[[ Dataset records open ]]

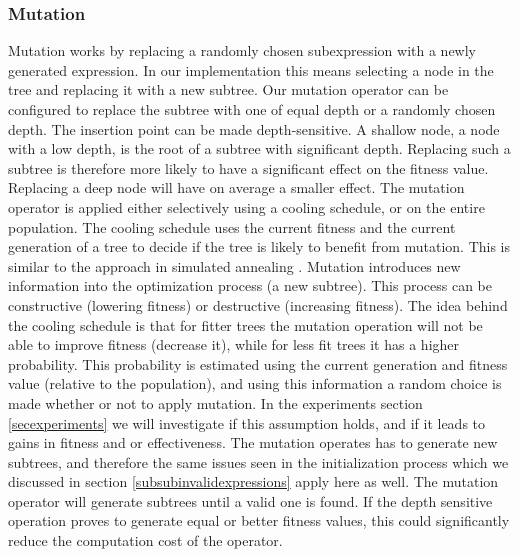 \subsubsection{Mutation}
Mutation works by replacing a randomly chosen subexpression with a newly generated expression. In our implementation this means selecting a node in the tree and replacing it with a new subtree. Our mutation operator can be configured to replace the subtree with one of equal depth or a randomly chosen depth. The insertion point can be made depth-sensitive. A shallow node, a node with a low depth, is the root of a subtree with significant depth. Replacing such a subtree is therefore more likely to have a significant effect on the fitness value. Replacing a deep node will have on average a smaller effect.
The mutation operator is applied either selectively using a cooling schedule, or on the entire population. 
The cooling schedule uses the current fitness and the current generation of a tree to decide if the tree is likely to benefit from mutation. This is similar to the approach in simulated annealing \citep{SA}.
Mutation introduces new information into the optimization process (a new subtree). This process can be constructive (lowering fitness) or destructive (increasing fitness). The idea behind the cooling schedule is that for fitter trees the mutation operation will not be able to improve fitness (decrease it), while for less fit trees it has a higher probability. 
This probability is estimated using the current generation and fitness value (relative to the population), and using this information a random choice is made whether or not to apply mutation. In the experiments section \ref{secexperiments} we will investigate if this assumption holds, and if it leads to gains in fitness and or effectiveness.
The mutation operates has to generate new subtrees, and therefore the same issues seen in the initialization process which we discussed in section \ref{subsubinvalidexpressions} apply here as well. The mutation operator will generate subtrees until a valid one is found. If the depth sensitive operation proves to generate equal or better fitness values, this could significantly reduce the computation cost of the operator.

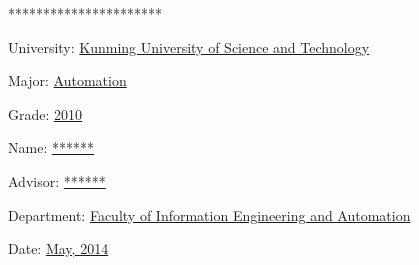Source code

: \documentclass[12pt,a4paper]{article}
\begin{document}
\clearpage
\TNRB
{
\begin{center}
\vspace{10mm}
\fontsize{18pt}{36pt}
\selectfont
**********************\\[50mm]
\end{center}
}
{
\fontsize{14pt}{24pt}
\selectfont
{}\baselineskip
University: \uline{\hfill  Kunming University of Science and Technology \hfill} \par
Major: \uline{\hfill  Automation \hfill} \par
Grade: \uline{\hfill  2010 \hfill} \par
Name: \uline{\hfill  ******* \hfill} \par
Advisor: \uline{\hfill  ******* \hfill} \par
Department: \uline{\hfill {\fontsize{13pt}{22pt}\selectfont Faculty of Information Engineering and Automation \hfill}} \par
Date: \uline{\hfill  May, 2014 \hfill} \par
}
\thispagestyle{empty}
\newpage
\clearpage
\phantom{s}
\thispagestyle{empty}
\clearpage
\end{document}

[[ Dataset records closed ]]

**Assignment**
When you return the listing, keep each line exact and leave the pictures out.

**Answer**
 \subsubsection{Mutation}
Mutation works by replacing a randomly chosen subexpression with a newly generated expression. In our implementation this means selecting a node in the tree and replacing it with a new subtree. Our mutation operator can be configured to replace the subtree with one of equal depth or a randomly chosen depth. The insertion point can be made depth-sensitive. A shallow node, a node with a low depth, is the root of a subtree with significant depth. Replacing such a subtree is therefore more likely to have a significant effect on the fitness value. Replacing a deep node will have on average a smaller effect.
The mutation operator is applied either selectively using a cooling schedule, or on the entire population. 
The cooling schedule uses the current fitness and the current generation of a tree to decide if the tree is likely to benefit from mutation. This is similar to the approach in simulated annealing \citep{SA}.
Mutation introduces new information into the optimization process (a new subtree). This process can be constructive (lowering fitness) or destructive (increasing fitness). The idea behind the cooling schedule is that for fitter trees the mutation operation will not be able to improve fitness (decrease it), while for less fit trees it has a higher probability. 
This probability is estimated using the current generation and fitness value (relative to the population), and using this information a random choice is made whether or not to apply mutation. In the experiments section \ref{secexperiments} we will investigate if this assumption holds, and if it leads to gains in fitness and or effectiveness.
The mutation operates has to generate new subtrees, and therefore the same issues seen in the initialization process which we discussed in section \ref{subsubinvalidexpressions} apply here as well. The mutation operator will generate subtrees until a valid one is found. If the depth sensitive operation proves to generate equal or better fitness values, this could significantly reduce the computation cost of the operator.

Source code

: \documentclass[12pt,a4paper]{article}
\begin{document}
\clearpage
\TNRB
{
\begin{center}
\vspace{10mm}
\fontsize{18pt}{36pt}
\selectfont
**********************\\[50mm]
\end{center}
}
{
\fontsize{14pt}{24pt}
\selectfont
{}\baselineskip
University: \uline{\hfill  Kunming University of Science and Technology \hfill} \par
Major: \uline{\hfill  Automation \hfill} \par
Grade: \uline{\hfill  2010 \hfill} \par
Name: \uline{\hfill  ******* \hfill} \par
Advisor: \uline{\hfill  ******* \hfill} \par
Department: \uline{\hfill {\fontsize{13pt}{22pt}\selectfont Faculty of Information Engineering and Automation \hfill}} \par
Date: \uline{\hfill  May, 2014 \hfill} \par
}
\thispagestyle{empty}
\newpage
\clearpage
\phantom{s}
\thispagestyle{empty}
\clearpage
\end{document}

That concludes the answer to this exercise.